The One Percent

Zosia Rostomian, Lawrence Berkeley National Laboratory

We now know the scale of the universe to within 1% accuracy. The results have been presented in an arxiv preprint. It isn’t yet peer reviewed, but it has been submitted to the Monthly Notice of Royal Astronomical Society, and I suspect it will be accepted soon.¹

The data comes from the Baryon Oscillation Spectroscopic Survey (BOSS), which has measured the direction and redshift of about 1.2 million galaxies very precisely. The reason this is important is that it gives us a really good idea of the distribution of galaxies in our universe. The galaxies measured are not close ones. Their redshifts (known as z) are from 0.2 – 0.7, which means the light we observe has travelled for about 2.5 to 6.5 billion years.

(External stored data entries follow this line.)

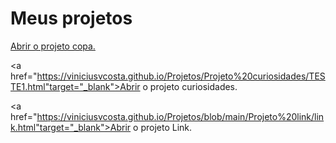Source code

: 
 <h1> Meus projetos </h1>

<a href="https://viniciusvcosta.github.io/Projetos/Projeto%20copa/Futebol.html" target="_blank"> Abrir o projeto copa.</a>

<a href="https://viniciusvcosta.github.io/Projetos/Projeto%20curiosidades/TESTE1.html"target="_blank">Abrir o projeto curiosidades.</a>

<a href="https://viniciusvcosta.github.io/Projetos/blob/main/Projeto%20link/link.html"target="_blank">Abrir o projeto Link.</a>
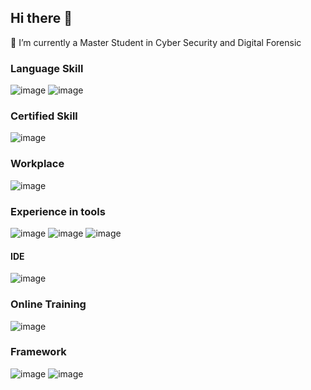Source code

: ## Hi there 👋

<!--
**vickyfikria/vickyfikria** is a ✨ _special_ ✨ repository because its `README.md` (this file) appears on your GitHub profile.

Here are some ideas to get you started:

- 🔭 I’m currently working on ...
- 🌱 I’m currently learning ...
- 👯 I’m looking to collaborate on ...
- 🤔 I’m looking for help with ...
- 💬 Ask me about ...
- 📫 How to reach me: ...
- 😄 Pronouns: ...
- ⚡ Fun fact: ...
-->

🌱 I’m currently a Master Student in Cyber Security and Digital Forensic

### Language Skill
![image](https://img.shields.io/badge/OpenCV-27338e?style=for-the-badge&logo=OpenCV&logoColor=white)
![image](https://img.shields.io/badge/C%23-239120?style=for-the-badge&logo=csharp&logoColor=white)

### Certified Skill
![image](https://img.shields.io/badge/TensorFlow-FF6F00?style=for-the-badge&logo=tensorflow&logoColor=white)


### Workplace
![image](https://img.shields.io/badge/UpWork-6FDA44?style=for-the-badge&logo=Upwork&logoColor=white)

### Experience in tools
![image](https://img.shields.io/badge/dbeaver-382923?style=for-the-badge&logo=dbeaver&logoColor=white)
![image](https://img.shields.io/badge/Oracle-F80000?style=for-the-badge&logo=Oracle&logoColor=white)
![image](https://img.shields.io/badge/OpenCV-27338e?style=for-the-badge&logo=OpenCV&logoColor=white)

#### IDE
![image](https://img.shields.io/badge/Visual_Studio-5C2D91?style=for-the-badge&logo=visual%20studio&logoColor=white)

### Online Training
![image](https://img.shields.io/badge/Coursera-0056D2?style=for-the-badge&logo=Coursera&logoColor=white)


### Framework
![image](https://img.shields.io/badge/.NET-512BD4?style=for-the-badge&logo=dotnet&logoColor=white)
![image](https://img.shields.io/badge/Qt-41CD52?style=for-the-badge&logo=qt&logoColor=white)
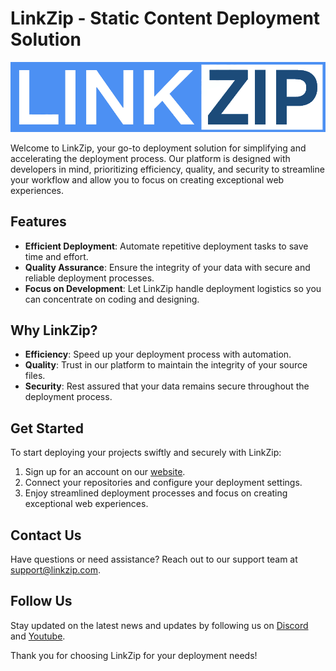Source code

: # LinkZip - Static Content Deployment Solution

![logo](https://github.com/linkzip-dev/.github/blob/main/profile/logo.png?raw=true)

Welcome to LinkZip, your go-to deployment solution for simplifying and accelerating the deployment process. Our platform is designed with developers in mind, prioritizing efficiency, quality, and security to streamline your workflow and allow you to focus on creating exceptional web experiences.

## Features

- **Efficient Deployment**: Automate repetitive deployment tasks to save time and effort.
- **Quality Assurance**: Ensure the integrity of your data with secure and reliable deployment processes.
- **Focus on Development**: Let LinkZip handle deployment logistics so you can concentrate on coding and designing.

## Why LinkZip?

- **Efficiency**: Speed up your deployment process with automation.
- **Quality**: Trust in our platform to maintain the integrity of your source files.
- **Security**: Rest assured that your data remains secure throughout the deployment process.

## Get Started

To start deploying your projects swiftly and securely with LinkZip:

1. Sign up for an account on our [website](https://app.linkzip.dev).
2. Connect your repositories and configure your deployment settings.
3. Enjoy streamlined deployment processes and focus on creating exceptional web experiences.

## Contact Us

Have questions or need assistance? Reach out to our support team at [support@linkzip.com](mailto:support@linkzip.com).

## Follow Us

Stay updated on the latest news and updates by following us on [Discord](https://discord.gg/pyXHFXGr) and [Youtube](https://www.youtube.com/@linkzip-dev).

Thank you for choosing LinkZip for your deployment needs!
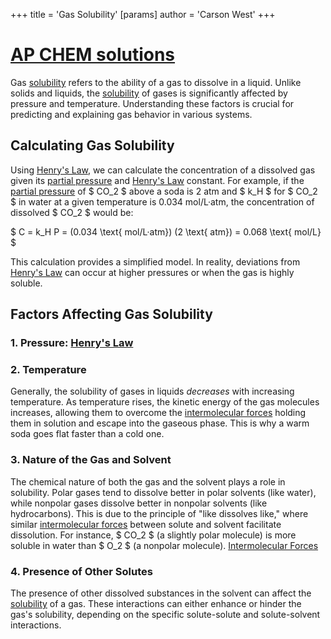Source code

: +++
 title = 'Gas Solubility'
[params]
	author = 'Carson West'
+++
# [AP CHEM solutions](./../ap-chem-solutions/)

Gas [solubility](./../solubility/) refers to the ability of a gas to dissolve in a liquid.  Unlike solids and liquids, the [solubility](./../solubility/) of gases is significantly affected by pressure and temperature. Understanding these factors is crucial for predicting and explaining gas behavior in various systems.

##  Calculating Gas Solubility

Using [Henry's Law](./../henrys-law/), we can calculate the concentration of a dissolved gas given its [partial pressure](./../partial-pressure/) and [Henry's Law](./../henrys-law/) constant.  For example, if the [partial pressure](./../partial-pressure/) of  $ CO_2 $  above a soda is 2 atm and  $ k_H $  for  $ CO_2 $  in water at a given temperature is 0.034 mol/L·atm, the concentration of dissolved  $ CO_2 $  would be:

 $ C = k_H P = (0.034 \text{ mol/L·atm}) (2 \text{ atm}) = 0.068 \text{ mol/L} $ 


This calculation provides a simplified model.  In reality, deviations from [Henry's Law](./../henrys-law/) can occur at higher pressures or when the gas is highly soluble.
## Factors Affecting Gas Solubility

### 1. Pressure: [Henry's Law](./../henrys-law/)

### 2. Temperature
Generally, the solubility of gases in liquids *decreases* with increasing temperature.  As temperature rises, the kinetic energy of the gas molecules increases, allowing them to overcome the [intermolecular forces](./../intermolecular-forces/) holding them in solution and escape into the gaseous phase.  This is why a warm soda goes flat faster than a cold one.
### 3. Nature of the Gas and Solvent
The chemical nature of both the gas and the solvent plays a role in solubility.  Polar gases tend to dissolve better in polar solvents (like water), while nonpolar gases dissolve better in nonpolar solvents (like hydrocarbons).  This is due to the principle of "like dissolves like," where similar [intermolecular forces](./../intermolecular-forces/) between solute and solvent facilitate dissolution.  For instance,  $ CO_2 $  (a slightly polar molecule) is more soluble in water than  $ O_2 $  (a nonpolar molecule).
[Intermolecular Forces](./../intermolecular-forces/)


### 4.  Presence of Other Solutes

The presence of other dissolved substances in the solvent can affect the [solubility](./../solubility/) of a gas.  These interactions can either enhance or hinder the gas's solubility, depending on the specific solute-solute and solute-solvent interactions.
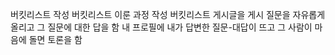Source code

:버킷리스트 작성
버킷리스트 이룬 과정 작성
버킷리스트 게시글을 게시
질문을 자유롭게 올리고 그 질문에 대한 답을 함
내 프로필에 내가 답변한 질문-대답이 뜨고 그 사람이 마음에 돌면 토론을 함
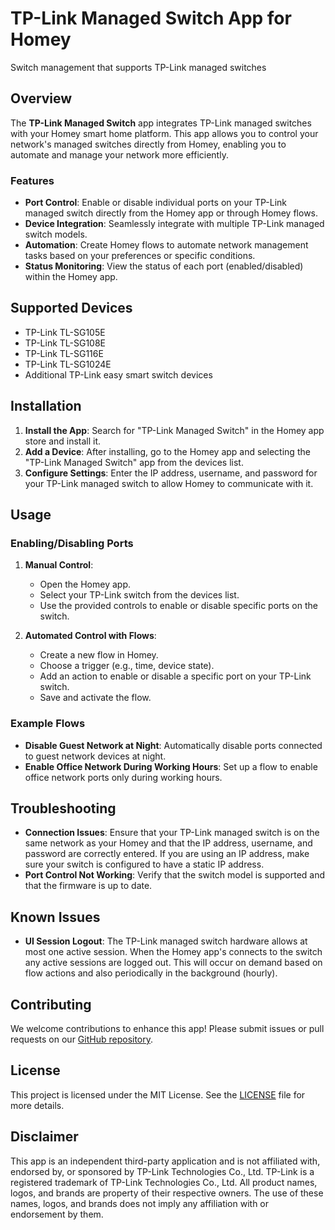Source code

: # TP-Link Managed Switch App for Homey

Switch management that supports TP-Link managed switches

## Overview

The **TP-Link Managed Switch** app integrates TP-Link managed switches with your Homey smart home platform. This app allows you to control your network's managed switches directly from Homey, enabling you to automate and manage your network more efficiently.

### Features
- **Port Control**: Enable or disable individual ports on your TP-Link managed switch directly from the Homey app or through Homey flows.
- **Device Integration**: Seamlessly integrate with multiple TP-Link managed switch models.
- **Automation**: Create Homey flows to automate network management tasks based on your preferences or specific conditions.
- **Status Monitoring**: View the status of each port (enabled/disabled) within the Homey app.

## Supported Devices
- TP-Link TL-SG105E
- TP-Link TL-SG108E
- TP-Link TL-SG116E
- TP-Link TL-SG1024E
- Additional TP-Link easy smart switch devices

## Installation
1. **Install the App**: Search for "TP-Link Managed Switch" in the Homey app store and install it.
2. **Add a Device**: After installing, go to the Homey app and selecting the "TP-Link Managed Switch" app from the devices list.
3. **Configure Settings**: Enter the IP address, username, and password for your TP-Link managed switch to allow Homey to communicate with it.

## Usage

### Enabling/Disabling Ports
1. **Manual Control**:
   - Open the Homey app.
   - Select your TP-Link switch from the devices list.
   - Use the provided controls to enable or disable specific ports on the switch.

2. **Automated Control with Flows**:
   - Create a new flow in Homey.
   - Choose a trigger (e.g., time, device state).
   - Add an action to enable or disable a specific port on your TP-Link switch.
   - Save and activate the flow.

### Example Flows
- **Disable Guest Network at Night**: Automatically disable ports connected to guest network devices at night.
- **Enable Office Network During Working Hours**: Set up a flow to enable office network ports only during working hours.

## Troubleshooting
- **Connection Issues**: Ensure that your TP-Link managed switch is on the same network as your Homey and that the IP address, username, and password are correctly entered. If you are using an IP address, make sure your switch is configured to have a static IP address.
- **Port Control Not Working**: Verify that the switch model is supported and that the firmware is up to date.

## Known Issues
- **UI Session Logout**: The TP-Link managed switch hardware allows at most one active session. When the Homey app's connects to the switch any active sessions are logged out. This will occur on demand based on flow actions and also periodically in the background (hourly).

## Contributing
We welcome contributions to enhance this app! Please submit issues or pull requests on our [GitHub repository](https://github.com/jamisonbennett/homey-tp-link-managed-switch).

## License
This project is licensed under the MIT License. See the [LICENSE](./LICENSE) file for more details.

## Disclaimer
This app is an independent third-party application and is not affiliated with, endorsed by, or sponsored by TP-Link Technologies Co., Ltd. TP-Link is a registered trademark of TP-Link Technologies Co., Ltd. All product names, logos, and brands are property of their respective owners. The use of these names, logos, and brands does not imply any affiliation with or endorsement by them.
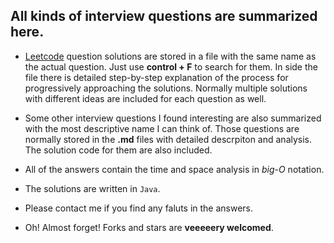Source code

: ## All kinds of interview questions are summarized here. 

- [Leetcode](https://leetcode.com) question solutions are stored in a file with the same name as the actual question. Just use __control + F__ to search for them. In side the file there is detailed step-by-step explanation of the process for progressively approaching the solutions. Normally multiple solutions with different ideas are included for each question as well.

- Some other interview questions I found interesting are also summarized with the most descriptive name I can think of. Those questions are normally stored in the __.md__ files with detailed descrpiton and analysis. The solution code for them are also included. 

- All of the answers contain the time and space analysis in _big-O_ notation. 

- The solutions are written in `Java`. 

- Please contact me if you find any faluts in the answers. 

- Oh! Almost forget! Forks and stars are __veeeeery welcomed__.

The galaxies are so distant that the answer to “how far away?” depends on what definition of distance you use.

Regardless of which definition of distance you mean, the greater the z redshift, the greater the distance. So by measuring this redshift very precisely for more than a million galaxies we know how galaxies are distributed across billions of light years. This allows us to look at the way galaxies clump together. The distribution of galaxy clusters lets us determine what is known as Baryon Acoustic Oscillation (BAO).

The basic idea of BAO is that small fluctuations in the distribution of matter and energy in the very early universe cause galaxies to cluster in a particular way. These are known as baryon acoustic oscillations, because they are variations (oscillations in space) of galaxies (baryonic matter). The “acoustic” part of the term means they have a sound-like quality to them, not that they have anything to do with sound as we usually mean.

You can get an idea of this if you think of how sound waves affect air molecules. The sound waves cause the air molecules to be bunched together a bit in some regions (higher pressure), and spread apart more in others (lower pressure). As a result, sound waves create a variation of clustered air molecules. The clumping of air molecules depends on the speed of the sound waves in air. In the same way, the distribution of galaxy clusters depends depends on the scale of the cosmic ripples, somewhat like the artistic image below.

These fluctuations depend on the rate at which the universe expands, which depends on the amount of dark energy in the universe. So making such precise measurements of galaxies allows us to determine the amount of dark energy in the universe. From this survey, the present scale for clumping (known as the standard ruler) is about 490 million light years. This puts dark energy at about 69.2% of the universe.

We don’t yet know what dark energy is, but we now have a better measure of its effects.